Avevo sette anni o forse otto e mio nonno la sera era solito raccontarmi delle storie. Spesso erano i ricordi della guerra che aveva combattuto sul Piave durante il 1915-1918, altre volte storie del suo paese che aveva lasciato per trasferirsi a Roma.
Una di quelle sere mi raccontò un aneddoto che solo ora ho la sensazione gli sia stato tramandato dai suoi genitori perché parlava di un ragazzo condannato all’impiccagione, che per fortuna non è più praticata ormai da qualche secolo.
Dunque, la storia è di questo giovanetto che per aver commesso gravi reati e poi ucciso qualcuno che lo aveva sorpreso a rubare fu dapprima rinchiuso in anguste prigioni in attesa della sentenza di condanna e poi, al giorno stabilito, condotto sul patibolo per l’esecuzione. Dopo la rituale benedizione del prete che lo invitava a pentirsi dei peccati commessi, gli fu chiesto se avesse un ultimo desiderio da esprimere ed egli rispose che voleva dare un ultimo saluto alla madre.

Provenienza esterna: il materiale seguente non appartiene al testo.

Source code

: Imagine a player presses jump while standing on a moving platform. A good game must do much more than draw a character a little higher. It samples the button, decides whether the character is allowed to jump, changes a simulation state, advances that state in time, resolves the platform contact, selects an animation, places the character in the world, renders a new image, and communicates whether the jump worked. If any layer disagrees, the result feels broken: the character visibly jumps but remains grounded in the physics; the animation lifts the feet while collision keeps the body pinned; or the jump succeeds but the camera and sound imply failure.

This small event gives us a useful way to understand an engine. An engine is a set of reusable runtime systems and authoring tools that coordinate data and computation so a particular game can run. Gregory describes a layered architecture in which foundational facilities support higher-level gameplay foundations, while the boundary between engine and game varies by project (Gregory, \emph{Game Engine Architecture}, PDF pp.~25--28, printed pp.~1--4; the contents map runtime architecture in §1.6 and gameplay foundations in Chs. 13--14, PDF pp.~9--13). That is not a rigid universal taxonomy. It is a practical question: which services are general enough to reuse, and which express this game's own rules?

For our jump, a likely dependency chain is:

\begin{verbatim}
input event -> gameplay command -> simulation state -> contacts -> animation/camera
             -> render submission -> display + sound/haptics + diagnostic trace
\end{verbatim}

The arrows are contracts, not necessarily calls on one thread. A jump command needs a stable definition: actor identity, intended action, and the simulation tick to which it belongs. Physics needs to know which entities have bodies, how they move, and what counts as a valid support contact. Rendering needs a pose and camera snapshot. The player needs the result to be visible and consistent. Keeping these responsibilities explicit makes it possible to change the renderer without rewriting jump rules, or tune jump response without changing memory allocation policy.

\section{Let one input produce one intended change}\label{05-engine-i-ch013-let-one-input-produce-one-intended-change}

La poveretta, affranta, versava in lacrime inginocchiata ai piedi del patibolo, tristemente afflitta per la sorte che l’amato figliolo stava per incontrare. Il boia l’accompagnò su per le scale facendola avvicinare al figlio che con il cappio al collo e le mani legate dietro la schiena non poteva nemmeno abbracciarla. Perciò le chiese di avvicinarsi a lui per poterle confidare l’ultimo suo desiderio. Ed ella gli si accostò al viso. Ma lui le disse di accostarsi di più alla sua bocca con l’orecchio per meglio ascoltare le sue parole. E appena ella pose l’orecchio vicino alla sua bocca, quel figlio disgraziato glielo stacco di netto con un morso. La madre si allontanò urlante e sanguinante e inorridita gli chiese il perché di quell’insano gesto. E lui con voce ferma le rispose “Così ricorderai che se mi avessi punito la prima volta quando da ragazzino rubai una mela ora non mi troverei qui a subire questa sorte”.